Y cuanto más sube su rabieta por la pérdida del poder –que de eso se trata ni más ni menos– y más garrotazos patrióticos quieren darnos a golpe de roja y gualda y de sacrosanta unidad y de blanqueamiento del dictador siquiera a golpe de inhibirse, más consiguen que persistamos en que esta España que muchos queremos está a años luz de su pacatismo y de su imposición y nos hace más consciente de que existe un camino de solidaridad, libertad, progreso y futuro que no hace caja en euros ni habita en sus mástiles.

Están rabiosos. Son patanes lanzándose al calcañar de un presidente porque, pobre plebeyo usurpador, no ha sabido encontrar su sitio en los salones del poder. No importa que sea incierto. Es la rabia y la espuma y la bilis de aquel que siente usurpado el armiño por el indigno, aunque sea que ellos mismos no pisarán ni en sueños ni esas alfombras ni esas alturas. Sea que ellos mismos sean unos parias de la tierra dejando el rastro del sudor en cada amanecer de lunes. El okupa es el otro porque el paraíso del poder es de los suyos, que les oprimen y les pagan salarios de mierda igual que a los demás, pero que les permiten soñarse dentro de una élite redentora de bienpensantes y bienhacientes. Dóciles con ese poder que se ríe de ellos con la misma fuerza que de los demás mientras se revuelca en otros mundos que ni siquiera pueden imaginar cuando les entregan su vida en las urnas. Porque esos que han sustentado durante años a los ladrones, a los tahures, a los infames son los que van a guardar por nosotros las esencias de este país en el que son ya tan inquilinos como el resto.

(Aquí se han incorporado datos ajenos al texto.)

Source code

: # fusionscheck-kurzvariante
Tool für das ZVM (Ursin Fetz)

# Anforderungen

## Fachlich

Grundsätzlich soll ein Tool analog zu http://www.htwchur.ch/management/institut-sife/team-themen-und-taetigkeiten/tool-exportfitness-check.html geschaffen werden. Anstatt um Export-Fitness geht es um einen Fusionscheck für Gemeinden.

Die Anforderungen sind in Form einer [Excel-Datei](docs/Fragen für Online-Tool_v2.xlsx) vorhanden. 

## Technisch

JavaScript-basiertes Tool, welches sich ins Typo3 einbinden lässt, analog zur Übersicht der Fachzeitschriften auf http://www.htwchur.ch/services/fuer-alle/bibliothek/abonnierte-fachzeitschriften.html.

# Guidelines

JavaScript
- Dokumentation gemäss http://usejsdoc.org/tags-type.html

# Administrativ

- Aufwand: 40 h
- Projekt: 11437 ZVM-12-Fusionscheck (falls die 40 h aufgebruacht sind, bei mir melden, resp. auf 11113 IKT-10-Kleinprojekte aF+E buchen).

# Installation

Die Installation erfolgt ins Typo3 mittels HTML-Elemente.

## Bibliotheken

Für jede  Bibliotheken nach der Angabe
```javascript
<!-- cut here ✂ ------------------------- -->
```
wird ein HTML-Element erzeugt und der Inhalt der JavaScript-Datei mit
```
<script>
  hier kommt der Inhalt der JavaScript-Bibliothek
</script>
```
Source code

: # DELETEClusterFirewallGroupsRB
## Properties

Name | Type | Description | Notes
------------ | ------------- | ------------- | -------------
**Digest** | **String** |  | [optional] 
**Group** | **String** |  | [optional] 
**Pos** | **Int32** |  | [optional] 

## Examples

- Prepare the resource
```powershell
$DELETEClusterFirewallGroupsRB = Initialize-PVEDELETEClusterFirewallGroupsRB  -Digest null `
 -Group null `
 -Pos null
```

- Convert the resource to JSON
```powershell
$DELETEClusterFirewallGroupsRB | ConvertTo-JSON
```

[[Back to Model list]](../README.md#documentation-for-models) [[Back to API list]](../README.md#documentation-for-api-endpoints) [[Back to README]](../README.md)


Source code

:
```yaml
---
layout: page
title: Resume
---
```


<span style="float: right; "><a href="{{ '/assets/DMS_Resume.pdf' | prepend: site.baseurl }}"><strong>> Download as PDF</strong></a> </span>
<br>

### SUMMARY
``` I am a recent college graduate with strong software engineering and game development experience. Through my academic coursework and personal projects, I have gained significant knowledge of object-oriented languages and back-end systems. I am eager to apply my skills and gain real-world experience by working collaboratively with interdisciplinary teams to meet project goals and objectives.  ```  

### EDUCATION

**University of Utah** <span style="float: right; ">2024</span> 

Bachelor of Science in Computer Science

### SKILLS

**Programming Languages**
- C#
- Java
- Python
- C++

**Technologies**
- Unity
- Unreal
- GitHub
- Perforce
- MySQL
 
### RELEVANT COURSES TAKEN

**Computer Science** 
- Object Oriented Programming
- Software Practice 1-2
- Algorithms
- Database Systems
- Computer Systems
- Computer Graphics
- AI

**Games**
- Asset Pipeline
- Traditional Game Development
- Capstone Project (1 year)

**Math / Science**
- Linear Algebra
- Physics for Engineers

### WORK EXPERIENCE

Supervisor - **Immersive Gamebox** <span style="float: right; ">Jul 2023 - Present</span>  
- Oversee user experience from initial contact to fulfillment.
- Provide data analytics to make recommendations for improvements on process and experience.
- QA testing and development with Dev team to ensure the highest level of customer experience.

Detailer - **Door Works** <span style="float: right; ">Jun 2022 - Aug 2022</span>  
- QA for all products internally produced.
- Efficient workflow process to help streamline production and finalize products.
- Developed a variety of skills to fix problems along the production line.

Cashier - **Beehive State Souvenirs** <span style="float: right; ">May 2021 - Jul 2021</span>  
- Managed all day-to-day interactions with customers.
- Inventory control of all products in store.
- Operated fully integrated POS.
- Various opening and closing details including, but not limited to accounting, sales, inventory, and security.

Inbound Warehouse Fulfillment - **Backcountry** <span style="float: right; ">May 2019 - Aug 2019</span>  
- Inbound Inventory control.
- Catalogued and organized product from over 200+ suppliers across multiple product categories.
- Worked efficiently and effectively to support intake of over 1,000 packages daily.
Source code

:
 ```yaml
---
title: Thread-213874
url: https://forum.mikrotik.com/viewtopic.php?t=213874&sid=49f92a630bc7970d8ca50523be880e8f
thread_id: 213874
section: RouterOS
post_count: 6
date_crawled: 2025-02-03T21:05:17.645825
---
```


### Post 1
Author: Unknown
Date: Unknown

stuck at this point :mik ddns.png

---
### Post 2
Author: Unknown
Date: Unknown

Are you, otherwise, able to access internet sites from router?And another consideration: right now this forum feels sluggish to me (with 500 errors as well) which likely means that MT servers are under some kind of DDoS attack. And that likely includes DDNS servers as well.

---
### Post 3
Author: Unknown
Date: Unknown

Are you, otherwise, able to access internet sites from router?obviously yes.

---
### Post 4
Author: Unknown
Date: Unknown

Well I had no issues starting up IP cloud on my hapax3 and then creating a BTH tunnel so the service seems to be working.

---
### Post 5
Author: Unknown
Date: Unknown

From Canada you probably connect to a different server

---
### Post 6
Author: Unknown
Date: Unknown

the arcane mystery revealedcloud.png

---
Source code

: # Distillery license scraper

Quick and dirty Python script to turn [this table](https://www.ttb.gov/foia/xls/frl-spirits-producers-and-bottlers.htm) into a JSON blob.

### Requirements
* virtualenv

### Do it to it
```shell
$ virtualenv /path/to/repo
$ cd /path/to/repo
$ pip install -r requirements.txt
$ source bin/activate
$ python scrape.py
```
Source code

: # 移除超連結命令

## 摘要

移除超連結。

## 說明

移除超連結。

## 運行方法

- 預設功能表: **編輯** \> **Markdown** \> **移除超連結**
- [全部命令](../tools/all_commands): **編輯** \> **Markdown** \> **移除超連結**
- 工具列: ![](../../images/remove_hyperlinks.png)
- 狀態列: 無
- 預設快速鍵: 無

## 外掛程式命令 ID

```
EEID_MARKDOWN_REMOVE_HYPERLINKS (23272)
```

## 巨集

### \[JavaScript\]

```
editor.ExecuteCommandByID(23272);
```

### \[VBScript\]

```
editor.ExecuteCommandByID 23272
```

Están rabiosos y prefieren una sociedad hostil en la que el poder lo ostenten los que se arrogan ese derecho desde siempre. Dispuestos a emprenderla contra un mínimo salario de dignidad porque creen que nunca será el que a ellos se les adjudique o porque, incluso siendo el suyo, sienten que estarán más cerca de la fuente de la abundancia si renuncian a reivindicarlo como injusto.

Están tan rabiosos que sus líderes no tienen límites y están dispuestos a rugir su rabia incluso con el riesgo cierto de hacer el ridículo. Iremos a pasar hambre, dicen. Si esta España que reclamamos también nuestra tiene su límite entre el crecimiento y la hambruna en unos cientos de euros de salario digno ¡poco país y poca patria y poca justicia nos han construido!

Están rabiosos y lo sabemos. Lo sabe cada una de las personas que votó por sacarles del poder y también aquellas que fueron reticentes o que no dieron el paso. Están rabiosos, pero con su rabia sólo logran encender más nuestra ansía de justicia y de libertad. Las cosas han cambiado. Están rabiosos y van perdiendo.